Copy the records below exactly, leaving out any pictures.

### Dataset records
══════
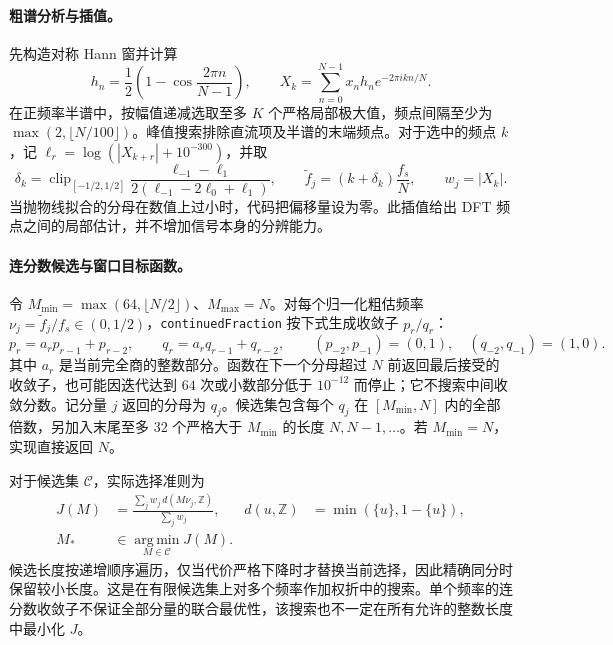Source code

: \paragraph{粗谱分析与插值。}
先构造对称 Hann 窗并计算
\[
h_n=\frac12\left(1-\cos\frac{2\pi n}{N-1}\right),\qquad
X_k=\sum_{n=0}^{N-1}x_nh_n e^{-2\pi i kn/N}.
\]
在正频率半谱中，按幅值递减选取至多 \(K\) 个严格局部极大值，频点间隔至少为 \(\max(2,\lfloor N/100\rfloor)\)。峰值搜索排除直流项及半谱的末端频点。对于选中的频点 \(k\)，记 \(\ell_r=\log(|X_{k+r}|+10^{-300})\)，并取
\[
\delta_k=\operatorname{clip}_{[-1/2,1/2]}
 \frac{\ell_{-1}-\ell_{1}}{2(\ell_{-1}-2\ell_0+\ell_1)},
\qquad
\widetilde f_j=(k+\delta_k)\frac{f_s}{N},\qquad w_j=|X_k|.
\]
当抛物线拟合的分母在数值上过小时，代码把偏移量设为零。此插值给出 DFT 频点之间的局部估计，并不增加信号本身的分辨能力。

\paragraph{连分数候选与窗口目标函数。}
令 \(M_{\min}=\max(64,\lfloor N/2\rfloor)\)、\(M_{\max}=N\)。对每个归一化粗估频率 \(\nu_j=\widetilde f_j/f_s\in(0,1/2)\)，\texttt{continuedFraction} 按下式生成收敛子 \(p_r/q_r\)：
\[
p_r=a_rp_{r-1}+p_{r-2},\qquad
q_r=a_rq_{r-1}+q_{r-2},\qquad
(p_{-2},p_{-1})=(0,1),\quad(q_{-2},q_{-1})=(1,0).
\]
其中 \(a_r\) 是当前完全商的整数部分。函数在下一个分母超过 \(N\) 前返回最后接受的收敛子，也可能因迭代达到 \(64\) 次或小数部分低于 \(10^{-12}\) 而停止；它不搜索中间收敛分数。记分量 \(j\) 返回的分母为 \(q_j\)。候选集包含每个 \(q_j\) 在 \([M_{\min},N]\) 内的全部倍数，另加入末尾至多 \(32\) 个严格大于 \(M_{\min}\) 的长度 \(N,N-1,\ldots\)。若 \(M_{\min}=N\)，实现直接返回 \(N\)。

对于候选集 \(\mathcal C\)，实际选择准则为
\begin{equation}\label{eq:calendar_leap_window_cost}
\begin{aligned}
J(M)&=\frac{\sum_j w_j\,d(M\nu_j,\mathbb Z)}{\sum_j w_j},
& d(u,\mathbb Z)&=\min(\{u\},1-\{u\}),\\
M_*&\in\underset{M\in\mathcal C}{\operatorname{arg\,min}}J(M).
\end{aligned}
\end{equation}
候选长度按递增顺序遍历，仅当代价严格下降时才替换当前选择，因此精确同分时保留较小长度。这是在有限候选集上对多个频率作加权折中的搜索。单个频率的连分数收敛子不保证全部分量的联合最优性，该搜索也不一定在所有允许的整数长度中最小化 \(J\)。


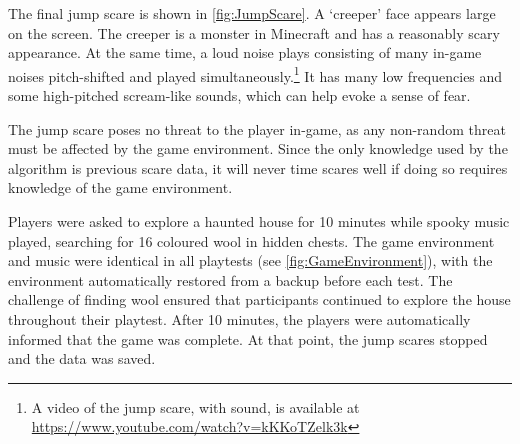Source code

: \documentclass[12pt,a4paper]{article}\usepackage[]{graphicx}\usepackage[]{color}
\begin{document}
The final jump scare is shown in \vref{fig:JumpScare}.
A `creeper' face appears large on the screen.
The creeper is a monster in Minecraft and has a reasonably scary appearance.
At the same time, a loud noise plays consisting of many in-game noises pitch-shifted and played simultaneously.\footnote{A video of the jump scare, with sound, is available at \url{https://www.youtube.com/watch?v=kKKoTZelk3k}}
It has many low frequencies and some high-pitched scream-like sounds, which can help evoke a sense of fear.

The jump scare poses no threat to the player in-game, as any non-random threat must be affected by the game environment.
Since the only knowledge used by the algorithm is previous scare data, it will never time scares well if doing so requires knowledge of the game environment.

Players were asked to explore a haunted house for 10 minutes while spooky music played, searching for 16 coloured wool in hidden chests.
The game environment and music were identical in all playtests (see \vref{fig:GameEnvironment}), with the environment automatically restored from a backup before each test.
The challenge of finding wool ensured that participants continued to explore the house throughout their playtest.
After 10 minutes, the players were automatically informed that the game was complete.
At that point, the jump scares stopped and the data was saved.
\end{document}
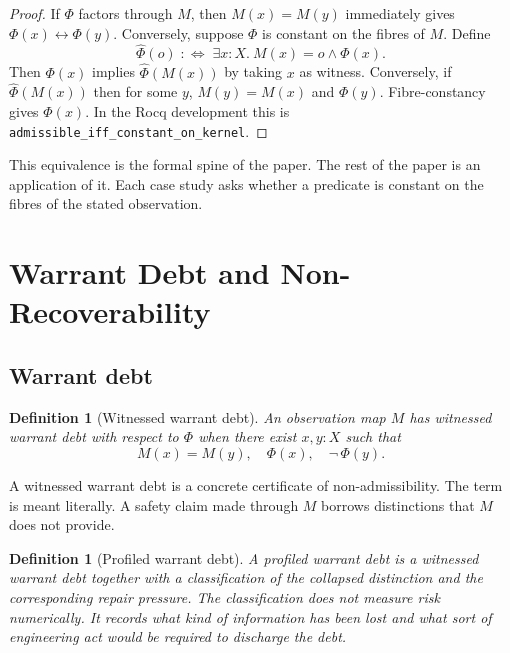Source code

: \documentclass[a4paper,11pt]{article}
\newtheorem{definition}[theorem]{Definition}
\begin{document}
\begin{proof}
If \(\Phi\) factors through \(M\), then \(M(x)=M(y)\) immediately gives
\(\Phi(x)\leftrightarrow\Phi(y)\). Conversely, suppose \(\Phi\) is constant on
the fibres of \(M\). Define
\[
  \widehat{\Phi}(o) \;:\!\!\iff\; \exists x:X.\ M(x)=o \wedge \Phi(x).
\]
Then \(\Phi(x)\) implies \(\widehat{\Phi}(M(x))\) by taking \(x\) as witness.
Conversely, if \(\widehat{\Phi}(M(x))\) then for some \(y\), \(M(y)=M(x)\) and
\(\Phi(y)\). Fibre-constancy gives \(\Phi(x)\). In the Rocq development this is
\texttt{admissible\_iff\_constant\_on\_kernel}.
\end{proof}

This equivalence is the formal spine of the paper. The rest of the paper is an
application of it. Each case study asks whether a predicate is constant on the
fibres of the stated observation.

\section{Warrant Debt and Non-Recoverability}
\label{sec:warrant}

\subsection{Warrant debt}

\begin{definition}[Witnessed warrant debt]
\label{def:debt}
An observation map \(M\) has \emph{witnessed warrant debt} with respect to
\(\Phi\) when there exist \(x, y : X\) such that
\[
  M(x) = M(y),\quad \Phi(x),\quad \neg\,\Phi(y).
\]
\end{definition}

A witnessed warrant debt is a concrete certificate of non-admissibility. The
term is meant literally. A safety claim made through \(M\) borrows distinctions
that \(M\) does not provide.

\begin{definition}[Profiled warrant debt]
\label{def:profiled-debt}
A \emph{profiled warrant debt} is a witnessed warrant debt together with a
classification of the collapsed distinction and the corresponding repair
pressure.  The classification does not measure risk numerically.  It records
what kind of information has been lost and what sort of engineering act would
be required to discharge the debt.
\end{definition}
\end{document}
══════
### Written response
Source code

: \paragraph{粗谱分析与插值。}
先构造对称 Hann 窗并计算
\[
h_n=\frac12\left(1-\cos\frac{2\pi n}{N-1}\right),\qquad
X_k=\sum_{n=0}^{N-1}x_nh_n e^{-2\pi i kn/N}.
\]
在正频率半谱中，按幅值递减选取至多 \(K\) 个严格局部极大值，频点间隔至少为 \(\max(2,\lfloor N/100\rfloor)\)。峰值搜索排除直流项及半谱的末端频点。对于选中的频点 \(k\)，记 \(\ell_r=\log(|X_{k+r}|+10^{-300})\)，并取
\[
\delta_k=\operatorname{clip}_{[-1/2,1/2]}
 \frac{\ell_{-1}-\ell_{1}}{2(\ell_{-1}-2\ell_0+\ell_1)},
\qquad
\widetilde f_j=(k+\delta_k)\frac{f_s}{N},\qquad w_j=|X_k|.
\]
当抛物线拟合的分母在数值上过小时，代码把偏移量设为零。此插值给出 DFT 频点之间的局部估计，并不增加信号本身的分辨能力。

\paragraph{连分数候选与窗口目标函数。}
令 \(M_{\min}=\max(64,\lfloor N/2\rfloor)\)、\(M_{\max}=N\)。对每个归一化粗估频率 \(\nu_j=\widetilde f_j/f_s\in(0,1/2)\)，\texttt{continuedFraction} 按下式生成收敛子 \(p_r/q_r\)：
\[
p_r=a_rp_{r-1}+p_{r-2},\qquad
q_r=a_rq_{r-1}+q_{r-2},\qquad
(p_{-2},p_{-1})=(0,1),\quad(q_{-2},q_{-1})=(1,0).
\]
其中 \(a_r\) 是当前完全商的整数部分。函数在下一个分母超过 \(N\) 前返回最后接受的收敛子，也可能因迭代达到 \(64\) 次或小数部分低于 \(10^{-12}\) 而停止；它不搜索中间收敛分数。记分量 \(j\) 返回的分母为 \(q_j\)。候选集包含每个 \(q_j\) 在 \([M_{\min},N]\) 内的全部倍数，另加入末尾至多 \(32\) 个严格大于 \(M_{\min}\) 的长度 \(N,N-1,\ldots\)。若 \(M_{\min}=N\)，实现直接返回 \(N\)。

对于候选集 \(\mathcal C\)，实际选择准则为
\begin{equation}\label{eq:calendar_leap_window_cost}
\begin{aligned}
J(M)&=\frac{\sum_j w_j\,d(M\nu_j,\mathbb Z)}{\sum_j w_j},
& d(u,\mathbb Z)&=\min(\{u\},1-\{u\}),\\
M_*&\in\underset{M\in\mathcal C}{\operatorname{arg\,min}}J(M).
\end{aligned}
\end{equation}
候选长度按递增顺序遍历，仅当代价严格下降时才替换当前选择，因此精确同分时保留较小长度。这是在有限候选集上对多个频率作加权折中的搜索。单个频率的连分数收敛子不保证全部分量的联合最优性，该搜索也不一定在所有允许的整数长度中最小化 \(J\)。


Source code

: \documentclass[12pt,a4paper]{article}\usepackage[]{graphicx}\usepackage[]{color}
\begin{document}
The final jump scare is shown in \vref{fig:JumpScare}.
A `creeper' face appears large on the screen.
The creeper is a monster in Minecraft and has a reasonably scary appearance.
At the same time, a loud noise plays consisting of many in-game noises pitch-shifted and played simultaneously.\footnote{A video of the jump scare, with sound, is available at \url{https://www.youtube.com/watch?v=kKKoTZelk3k}}
It has many low frequencies and some high-pitched scream-like sounds, which can help evoke a sense of fear.

The jump scare poses no threat to the player in-game, as any non-random threat must be affected by the game environment.
Since the only knowledge used by the algorithm is previous scare data, it will never time scares well if doing so requires knowledge of the game environment.

Players were asked to explore a haunted house for 10 minutes while spooky music played, searching for 16 coloured wool in hidden chests.
The game environment and music were identical in all playtests (see \vref{fig:GameEnvironment}), with the environment automatically restored from a backup before each test.
The challenge of finding wool ensured that participants continued to explore the house throughout their playtest.
After 10 minutes, the players were automatically informed that the game was complete.
At that point, the jump scares stopped and the data was saved.
\end{document}
Source code

: \documentclass[a4paper,11pt]{article}
\newtheorem{definition}[theorem]{Definition}
\begin{document}
\begin{proof}
If \(\Phi\) factors through \(M\), then \(M(x)=M(y)\) immediately gives
\(\Phi(x)\leftrightarrow\Phi(y)\). Conversely, suppose \(\Phi\) is constant on
the fibres of \(M\). Define
\[
  \widehat{\Phi}(o) \;:\!\!\iff\; \exists x:X.\ M(x)=o \wedge \Phi(x).
\]
Then \(\Phi(x)\) implies \(\widehat{\Phi}(M(x))\) by taking \(x\) as witness.
Conversely, if \(\widehat{\Phi}(M(x))\) then for some \(y\), \(M(y)=M(x)\) and
\(\Phi(y)\). Fibre-constancy gives \(\Phi(x)\). In the Rocq development this is
\texttt{admissible\_iff\_constant\_on\_kernel}.
\end{proof}

This equivalence is the formal spine of the paper. The rest of the paper is an
application of it. Each case study asks whether a predicate is constant on the
fibres of the stated observation.

\section{Warrant Debt and Non-Recoverability}
\label{sec:warrant}

\subsection{Warrant debt}

\begin{definition}[Witnessed warrant debt]
\label{def:debt}
An observation map \(M\) has \emph{witnessed warrant debt} with respect to
\(\Phi\) when there exist \(x, y : X\) such that
\[
  M(x) = M(y),\quad \Phi(x),\quad \neg\,\Phi(y).
\]
\end{definition}

A witnessed warrant debt is a concrete certificate of non-admissibility. The
term is meant literally. A safety claim made through \(M\) borrows distinctions
that \(M\) does not provide.

\begin{definition}[Profiled warrant debt]
\label{def:profiled-debt}
A \emph{profiled warrant debt} is a witnessed warrant debt together with a
classification of the collapsed distinction and the corresponding repair
pressure.  The classification does not measure risk numerically.  It records
what kind of information has been lost and what sort of engineering act would
be required to discharge the debt.
\end{definition}
\end{document}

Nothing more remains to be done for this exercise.